È possibile pertanto realizzare degli script, ovvero files di testo che contengono istruzioni comprensibili dalla shell e da questa interpretate ed eseguite. Tali istruzioni possono essere composte dai comandi interni della shell e dai comandi del sistema (nomi di file eseguibili) con la sintassi accettata dalla riga di comando. Scrivere uno script di shell è come scrivere una sequenza di comandi da poter far eseguire in blocco alla shell indicando semplicemente il nome del file che li contiene (lo script)12.

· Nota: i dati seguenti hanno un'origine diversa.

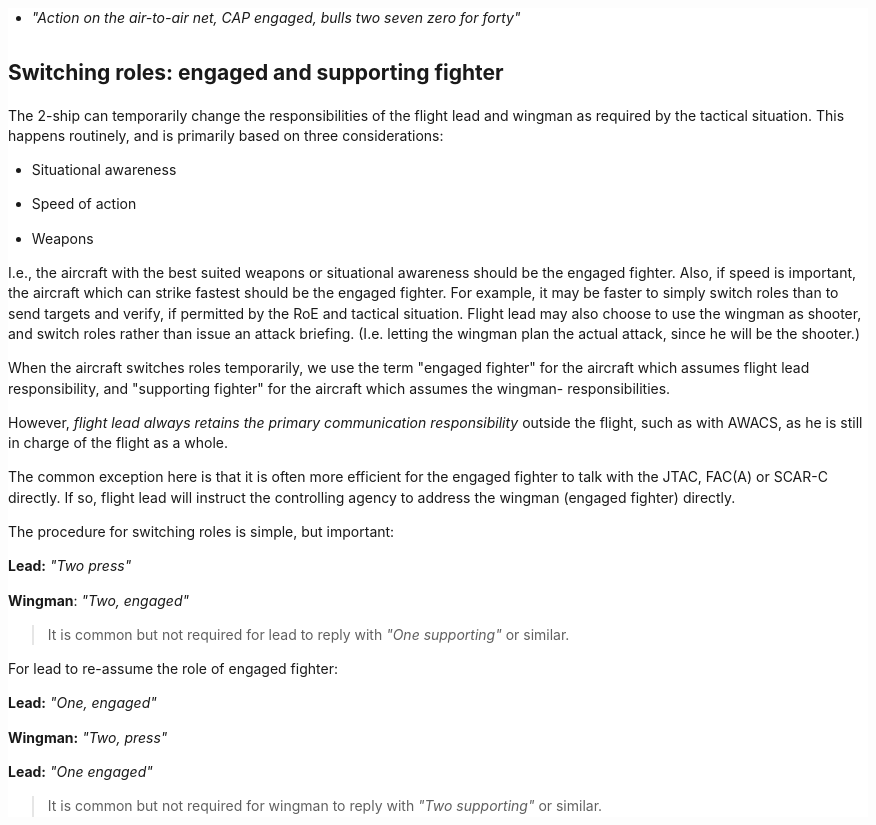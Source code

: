 -   *"Action on the air-to-air net, CAP engaged, bulls two seven zero
    for forty"*

Switching roles: engaged and supporting fighter
-----------------------------------------------

The 2-ship can temporarily change the responsibilities of the flight
lead and wingman as required by the tactical situation. This happens
routinely, and is primarily based on three considerations:

-   Situational awareness

-   Speed of action

-   Weapons

I.e., the aircraft with the best suited weapons or situational awareness
should be the engaged fighter. Also, if speed is important, the aircraft
which can strike fastest should be the engaged fighter. For example, it
may be faster to simply switch roles than to send targets and verify, if
permitted by the RoE and tactical situation. Flight lead may also choose
to use the wingman as shooter, and switch roles rather than issue an
attack briefing. (I.e. letting the wingman plan the actual attack, since
he will be the shooter.)

When the aircraft switches roles temporarily, we use the term "engaged
fighter" for the aircraft which assumes flight lead responsibility, and
"supporting fighter" for the aircraft which assumes the wingman-
responsibilities.

However, *flight lead always retains the primary communication
responsibility* outside the flight, such as with AWACS, as he is still
in charge of the flight as a whole.

The common exception here is that it is often more efficient for the
engaged fighter to talk with the JTAC, FAC(A) or SCAR-C directly. If so,
flight lead will instruct the controlling agency to address the wingman
(engaged fighter) directly.

The procedure for switching roles is simple, but important:

**Lead:** *\"Two press\"*

**Wingman**: *\"Two, engaged\"*

> It is common but not required for lead to reply with *"One
> supporting"* or similar.

For lead to re-assume the role of engaged fighter:

**Lead:** *\"One, engaged\"*

**Wingman:** *\"Two, press\"*

**Lead:** *"One engaged"*

> It is common but not required for wingman to reply with *"Two
> supporting"* or similar.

Ad esempio, se si vuol fare eseguire in sequenza i comandi

 
$ echo Sto creando il file 'pippo'
$ ls > pippo  
si può creare un file prova (ad esempio con il comando vi prova) ed inserire al suo interno le righe seguenti

 
echo Sto creando il file 'pippo'
ls > pippo  
poi fare in modo che tale file sia eseguibile, con il comando

 
$ chmod u+x prova
 
A questo punto sarà sufficiente digitare il comando

 
$ ./prova  
per far eseguire i comandi in esso contenuti.

In realtà Bash mette a disposizione un potente scripting language, con la valutazione di espressioni condizionali, cicli, inclusioni di file, che permette di automatizzare in maniera piuttosto semplice qualunque operazione di sistema.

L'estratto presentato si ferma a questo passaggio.